Allah, her türlü noksanlıktan beri olan zatı ile ve kendisi için zorunlu olan bütün celal ve kemâl sıfatları ile hamd edilmeye layıktır. O, kullarına yaptığı iyilikler nedeniyle de şükredilmeye layıktır. O halde şükür, nimet verenin fiiline karşılık olarak yapılan bir övgü, iyiliğini kabul ve itiraf etmedir. Bu anlama göre Şekûr, kendisine şükredilen (teşekkür yapılan) anlamındadır. Bazılarına göre de şükür, nimet verenin nimetini samimiyetle ve kendisine itaat etmekle kabul etmektir. Çünkü bazen insan nimeti kabul eder ancak bu kabulü, Hafîfe alma veya alay etme amaçlıdır. Böyle birine “şükrediyor” denmez. Bu yüzden “gerçek şükür, nimet verene şükretmekte eksikliğini itiraf etmektir” denilmiştir. Bu yüzden Yüce Allah, “Ey Davud ailesi, şükrederek çalışın.”[8] deyince Hz. Davud: “Ey Rabb’im! Sana nasıl şükredeyim ki? Benim şükrüm bile senin bir nimetindir” demiş, Yüce Allah da şöyle cevap vermiştir: “İşte şimdi Beni tanıdın ve Bana şükrettin ey Davud! Çünkü şükretmenin de Benim bir nimetim olduğunu bildin”.
Nimete şükürle karşılık vermek, nimetlerin daha da artmasına vesile olur. Yüce Allah şöyle buyurur: “Rabb’iniz şöyle buyurmuştu: Andolsun, eğer şükrederseniz gerçekten size arttırırım…”[9]

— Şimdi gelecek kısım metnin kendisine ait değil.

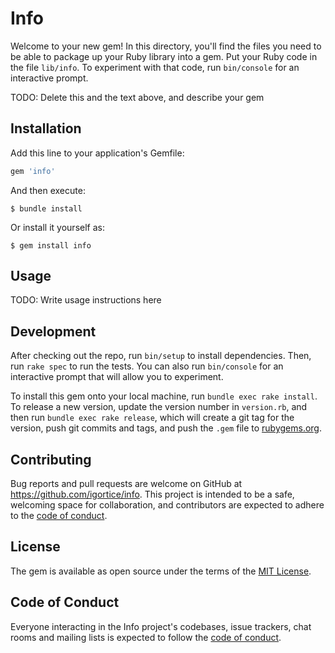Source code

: # Info

Welcome to your new gem! In this directory, you'll find the files you need to be able to package up your Ruby library into a gem. Put your Ruby code in the file `lib/info`. To experiment with that code, run `bin/console` for an interactive prompt.

TODO: Delete this and the text above, and describe your gem

## Installation

Add this line to your application's Gemfile:

```ruby
gem 'info'
```

And then execute:

    $ bundle install

Or install it yourself as:

    $ gem install info

## Usage

TODO: Write usage instructions here

## Development

After checking out the repo, run `bin/setup` to install dependencies. Then, run `rake spec` to run the tests. You can also run `bin/console` for an interactive prompt that will allow you to experiment.

To install this gem onto your local machine, run `bundle exec rake install`. To release a new version, update the version number in `version.rb`, and then run `bundle exec rake release`, which will create a git tag for the version, push git commits and tags, and push the `.gem` file to [rubygems.org](https://rubygems.org).

## Contributing

Bug reports and pull requests are welcome on GitHub at https://github.com/igortice/info. This project is intended to be a safe, welcoming space for collaboration, and contributors are expected to adhere to the [code of conduct](https://github.com/[USERNAME]/info/blob/master/CODE_OF_CONDUCT.md).


## License

The gem is available as open source under the terms of the [MIT License](https://opensource.org/licenses/MIT).

## Code of Conduct

Everyone interacting in the Info project's codebases, issue trackers, chat rooms and mailing lists is expected to follow the [code of conduct](https://github.com/[USERNAME]/info/blob/master/CODE_OF_CONDUCT.md).

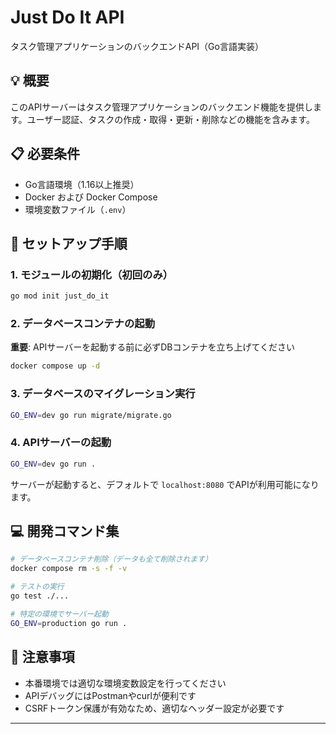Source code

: 
# Just Do It API

タスク管理アプリケーションのバックエンドAPI（Go言語実装）

## 💡 概要

このAPIサーバーはタスク管理アプリケーションのバックエンド機能を提供します。ユーザー認証、タスクの作成・取得・更新・削除などの機能を含みます。

## 📋 必要条件

- Go言語環境（1.16以上推奨）
- Docker および Docker Compose
- 環境変数ファイル（`.env`）

## 🚀 セットアップ手順

### 1. モジュールの初期化（初回のみ）

```bash
go mod init just_do_it
```

### 2. データベースコンテナの起動

**重要**: APIサーバーを起動する前に必ずDBコンテナを立ち上げてください

```bash
docker compose up -d
```

### 3. データベースのマイグレーション実行

```bash
GO_ENV=dev go run migrate/migrate.go
```

### 4. APIサーバーの起動

```bash
GO_ENV=dev go run .
```

サーバーが起動すると、デフォルトで `localhost:8080` でAPIが利用可能になります。

## 💻 開発コマンド集

```bash
# データベースコンテナ削除（データも全て削除されます）
docker compose rm -s -f -v

# テストの実行
go test ./...

# 特定の環境でサーバー起動
GO_ENV=production go run .
```

## 📝 注意事項

- 本番環境では適切な環境変数設定を行ってください
- APIデバッグにはPostmanやcurlが便利です
- CSRFトークン保護が有効なため、適切なヘッダー設定が必要です

---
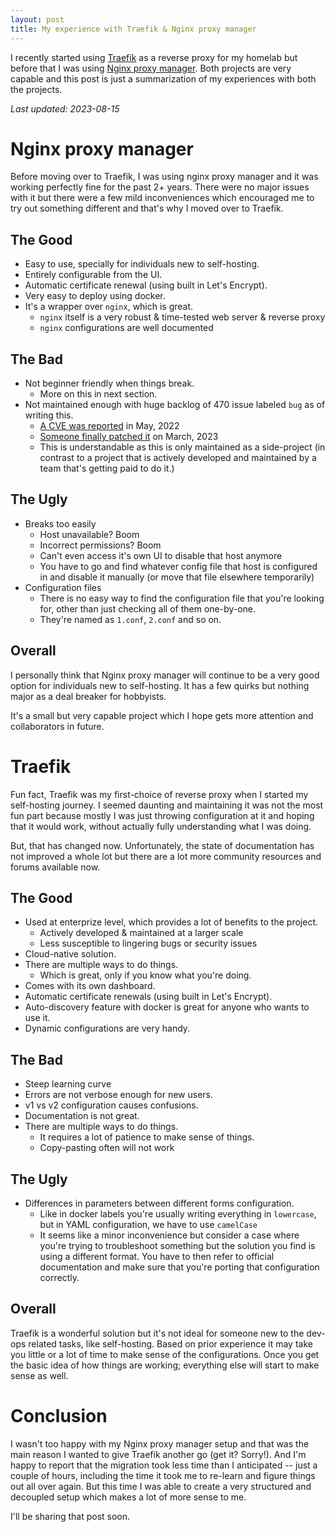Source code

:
 ```yaml
---
layout: post
title: My experience with Traefik & Nginx proxy manager
---
```


I recently started using [Traefik](https://github.com/traefik/traefik) as a reverse proxy for my homelab but before that I was using [Nginx proxy manager](https://github.com/NginxProxyManager/nginx-proxy-manager). Both projects are very capable and this post is just a summarization of my experiences with both the projects.

_Last updated: 2023-08-15_

# Nginx proxy manager

Before moving over to Traefik, I was using nginx proxy manager and it was working perfectly fine for the past 2+ years. There were no major issues with it but there were a few mild inconveniences which encouraged me to try out something different and that's why I moved over to Traefik.

## The Good

- Easy to use, specially for individuals new to self-hosting.
- Entirely configurable from the UI.
- Automatic certificate renewal (using built in Let's Encrypt).
- Very easy to deploy using docker.
- It's a wrapper over `nginx`, which is great.
  - `nginx` itself is a very robust & time-tested web server & reverse proxy
  - `nginx` configurations are well documented

## The Bad

- Not beginner friendly when things break.
  - More on this in next section.
- Not maintained enough with huge backlog of 470 issue labeled `bug` as of writing this.
  - [A CVE was reported](https://github.com/NginxProxyManager/nginx-proxy-manager/issues/2063) in May, 2022
  - [Someone finally patched it](https://github.com/NginxProxyManager/nginx-proxy-manager/pull/2635) on March, 2023
  - This is understandable as this is only maintained as a side-project (in contrast to a project that is actively developed and maintained by a team that's getting paid to do it.)

## The Ugly

- Breaks too easily
  - Host unavailable? Boom
  - Incorrect permissions? Boom
  - Can't even access it's own UI to disable that host anymore
  - You have to go and find whatever config file that host is configured in and disable it manually (or move that file elsewhere temporarily)
- Configuration files
  - There is no easy way to find the configuration file that you're looking for, other than just checking all of them one-by-one.
  - They're named as `1.conf`, `2.conf` and so on.

## Overall

I personally think that Nginx proxy manager will continue to be a very good option for individuals new to self-hosting. It has a few quirks but nothing major as a deal breaker for hobbyists.

It's a small but very capable project which I hope gets more attention and collaborators in future.

# Traefik

Fun fact, Traefik was my first-choice of reverse proxy when I started my self-hosting journey. I seemed daunting and maintaining it was not the most fun part because mostly I was just throwing configuration at it and hoping that it would work, without actually fully understanding what I was doing.

But, that has changed now. Unfortunately, the state of documentation has not improved a whole lot but there are a lot more community resources and forums available now.

## The Good

- Used at enterprize level, which provides a lot of benefits to the project.
  - Actively developed & maintained at a larger scale
  - Less susceptible to lingering bugs or security issues
- Cloud-native solution.
- There are multiple ways to do things.
  - Which is great, only if you know what you're doing.
- Comes with its own dashboard.
- Automatic certificate renewals (using built in Let's Encrypt).
- Auto-discovery feature with docker is great for anyone who wants to use it.
- Dynamic configurations are very handy.

## The Bad

- Steep learning curve
- Errors are not verbose enough for new users.
- v1 vs v2 configuration causes confusions.
- Documentation is not great.
- There are multiple ways to do things.
  - It requires a lot of patience to make sense of things.
  - Copy-pasting often will not work

## The Ugly

- Differences in parameters between different forms configuration.
  - Like in docker labels you're usually writing everything in `lowercase`, but in YAML configuration, we have to use `camelCase`
  - It seems like a minor inconvenience but consider a case where you're trying to troubleshoot something but the solution you find is using a different format. You have to then refer to official documentation and make sure that you're porting that configuration correctly.

## Overall

Traefik is a wonderful solution but it's not ideal for someone new to the dev-ops related tasks, like self-hosting. Based on prior experience it may take you little or a lot of time to make sense of the configurations. Once you get the basic idea of how things are working; everything else will start to make sense as well.

# Conclusion

I wasn't too happy with my Nginx proxy manager setup and that was the main reason I wanted to give Traefik another go (get it? Sorry!). And I'm happy to report that the migration took less time than I anticipated -- just a couple of hours, including the time it took me to re-learn and figure things out all over again. But this time I was able to create a very structured and decoupled setup which makes a lot of more sense to me.

I'll be sharing that post soon.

Allah, kimsede bulunmayan sınırsız ihsan ve nimet sahibidir. O, hiçbir ihtiyacı olmadığı en basit ve küçük bir itaati bile kabul eder. Buna karşılık, kendisinin dışında herkesin faydalandığı büyük nimetler verir.[10]
Allah’ın Şekûr Adının Bazı Görünümleri
Yüce Allah, kendi uğrunda çalışanların, emek harcayanların çalışmalarını asla karşılıksız bırakmaz. Bu çalışmaları, kat kat sevaplar vererek ödüllendirir. Allah, güzel amel işleyenlerin çabalarını da boşa çıkarmaz. O, Azîz kitabında bir iyilik işleyene on ila yedi yüz hatta daha fazla misliyle sevap vereceğini belirtmiştir. Bu, Allah’ın iyi kullarına olan bir ödülü ve mükafatıdır. Kim Allah için bir şeyi terk eder ve ondan vazgeçerse Allah, o kişiye bundan daha hayırlısını verecektir. Mü’minleri kendi hoşnutluğunu kazanacak ameller işlemede başarılı kılan, sonrada bu amellerine karşılık onlara hiçbir gözün görmediği, hiçbir kulağın işitmediği ve hiçbir aklın hayal bile edemediği nimetlerinden ve sevabından veren O’dur. Bütün bu nimetler ve sevaplar, O’nun üzerindeki bir hak değil, yalnız kedi fazlı, keremi ve cömertliğinin bir eseridir.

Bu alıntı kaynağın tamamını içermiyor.